[fhars]

Well, sort of... there goes quite a bit of materials science and engineering into making and shaping the glass of a lens to make it behave like a matrix (i.e. to extend the range in which this linear approximation to the actual behavior of a blob of glass is valid).

[gnramires]

Blobs of glass are actually overwhelmingly linear :) Non-linear effects in optics are generally negligible unless you go to very high energies (scattering, like raman scattering) or special materials (like fluorescent ones). You need a high powered laser or certain materials for those regimes.

That said, the geometric functions (i.e. the positions of rays w.r.t. other objects) are probably non-linear in the object position parameters indeed, and intensities certainly are (example: moving an object in front of a screen by X amount changes the illumination in front of the screen non-linearly): it's important to keep in mind what we mean by linearity (it's in terms of light field intensities for a fixed geometry scene) -- the scene are the transfer function coefficients.

What really makes things complicated in real life is (1) the presence of noise; (2) imperfections (and unknowns) in your physical/geometric apparatus.
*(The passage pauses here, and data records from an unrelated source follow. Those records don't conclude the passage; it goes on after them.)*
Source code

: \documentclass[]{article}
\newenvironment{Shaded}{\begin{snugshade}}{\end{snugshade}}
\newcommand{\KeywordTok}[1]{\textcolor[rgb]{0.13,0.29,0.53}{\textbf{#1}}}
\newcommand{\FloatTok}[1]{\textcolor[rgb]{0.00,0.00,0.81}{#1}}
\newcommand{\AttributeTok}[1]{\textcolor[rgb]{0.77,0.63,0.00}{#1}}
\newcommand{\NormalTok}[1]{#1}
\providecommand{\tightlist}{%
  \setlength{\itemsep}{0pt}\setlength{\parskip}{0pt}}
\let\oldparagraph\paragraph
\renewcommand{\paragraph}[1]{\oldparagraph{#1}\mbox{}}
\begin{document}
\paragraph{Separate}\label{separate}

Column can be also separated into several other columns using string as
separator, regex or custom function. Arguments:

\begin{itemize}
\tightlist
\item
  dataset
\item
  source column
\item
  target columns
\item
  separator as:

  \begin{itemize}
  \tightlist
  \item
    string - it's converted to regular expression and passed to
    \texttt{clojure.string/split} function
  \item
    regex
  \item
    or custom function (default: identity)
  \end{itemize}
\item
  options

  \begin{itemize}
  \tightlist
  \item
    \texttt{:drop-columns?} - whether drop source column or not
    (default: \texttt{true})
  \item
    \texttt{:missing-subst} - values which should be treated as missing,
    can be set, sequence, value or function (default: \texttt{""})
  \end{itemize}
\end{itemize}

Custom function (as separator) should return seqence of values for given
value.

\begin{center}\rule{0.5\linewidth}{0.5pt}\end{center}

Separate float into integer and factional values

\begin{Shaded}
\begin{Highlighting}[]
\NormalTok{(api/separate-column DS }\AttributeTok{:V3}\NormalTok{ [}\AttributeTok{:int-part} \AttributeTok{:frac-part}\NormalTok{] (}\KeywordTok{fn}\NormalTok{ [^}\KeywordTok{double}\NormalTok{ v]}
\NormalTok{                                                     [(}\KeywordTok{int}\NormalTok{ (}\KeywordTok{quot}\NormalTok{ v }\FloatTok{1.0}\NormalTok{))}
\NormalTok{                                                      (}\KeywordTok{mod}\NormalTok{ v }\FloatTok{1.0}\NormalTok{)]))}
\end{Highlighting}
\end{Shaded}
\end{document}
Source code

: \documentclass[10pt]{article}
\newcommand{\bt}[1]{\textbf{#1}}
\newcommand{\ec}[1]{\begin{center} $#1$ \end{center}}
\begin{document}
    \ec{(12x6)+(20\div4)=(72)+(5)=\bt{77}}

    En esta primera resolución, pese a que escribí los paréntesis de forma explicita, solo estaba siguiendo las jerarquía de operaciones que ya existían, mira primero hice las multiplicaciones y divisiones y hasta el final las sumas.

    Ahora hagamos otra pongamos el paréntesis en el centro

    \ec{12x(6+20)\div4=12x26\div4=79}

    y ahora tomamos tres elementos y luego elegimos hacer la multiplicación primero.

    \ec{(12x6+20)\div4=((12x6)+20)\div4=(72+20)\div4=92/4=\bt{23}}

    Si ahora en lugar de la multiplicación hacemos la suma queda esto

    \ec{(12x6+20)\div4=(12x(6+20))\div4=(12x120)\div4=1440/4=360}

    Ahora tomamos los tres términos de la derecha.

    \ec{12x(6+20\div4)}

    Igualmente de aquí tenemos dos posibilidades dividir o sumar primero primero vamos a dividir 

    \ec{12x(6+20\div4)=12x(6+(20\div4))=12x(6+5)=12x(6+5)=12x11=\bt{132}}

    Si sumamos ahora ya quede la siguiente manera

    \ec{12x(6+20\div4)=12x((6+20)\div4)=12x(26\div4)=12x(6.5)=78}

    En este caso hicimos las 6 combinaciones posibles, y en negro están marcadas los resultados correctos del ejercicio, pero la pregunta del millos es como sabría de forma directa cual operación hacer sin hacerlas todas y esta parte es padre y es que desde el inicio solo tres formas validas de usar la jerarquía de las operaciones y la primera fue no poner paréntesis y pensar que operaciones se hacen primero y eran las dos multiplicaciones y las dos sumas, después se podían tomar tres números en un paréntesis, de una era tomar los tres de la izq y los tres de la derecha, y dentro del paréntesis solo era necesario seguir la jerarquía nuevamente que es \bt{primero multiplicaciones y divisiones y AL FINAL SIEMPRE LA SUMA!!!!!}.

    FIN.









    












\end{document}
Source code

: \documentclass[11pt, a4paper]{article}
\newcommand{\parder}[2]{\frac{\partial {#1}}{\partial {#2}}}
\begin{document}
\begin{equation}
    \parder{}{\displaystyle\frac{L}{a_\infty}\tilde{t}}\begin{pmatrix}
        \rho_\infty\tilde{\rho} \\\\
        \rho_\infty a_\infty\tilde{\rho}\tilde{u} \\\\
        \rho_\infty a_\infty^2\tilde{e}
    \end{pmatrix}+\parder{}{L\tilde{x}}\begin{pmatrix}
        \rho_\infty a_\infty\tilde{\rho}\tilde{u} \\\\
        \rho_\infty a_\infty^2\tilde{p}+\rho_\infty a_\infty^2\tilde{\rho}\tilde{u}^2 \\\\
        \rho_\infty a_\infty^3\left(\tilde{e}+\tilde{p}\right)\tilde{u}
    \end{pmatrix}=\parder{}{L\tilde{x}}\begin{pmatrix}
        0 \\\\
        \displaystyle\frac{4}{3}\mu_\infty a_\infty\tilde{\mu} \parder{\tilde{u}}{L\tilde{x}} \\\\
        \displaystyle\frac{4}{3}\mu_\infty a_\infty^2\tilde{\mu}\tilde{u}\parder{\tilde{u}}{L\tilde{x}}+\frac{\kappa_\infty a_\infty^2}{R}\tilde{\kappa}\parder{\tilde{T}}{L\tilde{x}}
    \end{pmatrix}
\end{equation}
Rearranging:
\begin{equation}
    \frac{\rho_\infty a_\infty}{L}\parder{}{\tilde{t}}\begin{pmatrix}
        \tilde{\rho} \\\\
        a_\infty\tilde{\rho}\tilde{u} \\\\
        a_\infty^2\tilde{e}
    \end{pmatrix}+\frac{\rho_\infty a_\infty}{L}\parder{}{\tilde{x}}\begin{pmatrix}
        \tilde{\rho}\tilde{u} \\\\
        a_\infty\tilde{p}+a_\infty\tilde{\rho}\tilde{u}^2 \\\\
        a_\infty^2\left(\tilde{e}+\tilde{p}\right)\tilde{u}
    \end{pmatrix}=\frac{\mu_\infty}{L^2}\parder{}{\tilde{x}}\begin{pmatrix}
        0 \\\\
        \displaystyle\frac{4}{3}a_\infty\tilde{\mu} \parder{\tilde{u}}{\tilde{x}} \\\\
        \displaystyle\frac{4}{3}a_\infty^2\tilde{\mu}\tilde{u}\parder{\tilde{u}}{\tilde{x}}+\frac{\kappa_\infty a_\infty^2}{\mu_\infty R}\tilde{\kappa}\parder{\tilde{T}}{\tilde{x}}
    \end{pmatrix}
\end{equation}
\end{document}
Even if you know the system perfectly, noise generally disallows reverting (or easily reverting) transfer functions, i.e. undoing blurs and arbitrarily refocusing images with simple detectors. The imperfections and even lack of rigidity of lenses and your system add even more difficulty. That's why making a simple computational lens is not so easy.

[gumby]

It sure does. But if you can replace many of the lenses with computation it's a big win. If you can compensate for some of the inherent aberration in a lens design, or specific manufacturing variation in a lens, its an even bigger win.

In other words, one does not obviate the other.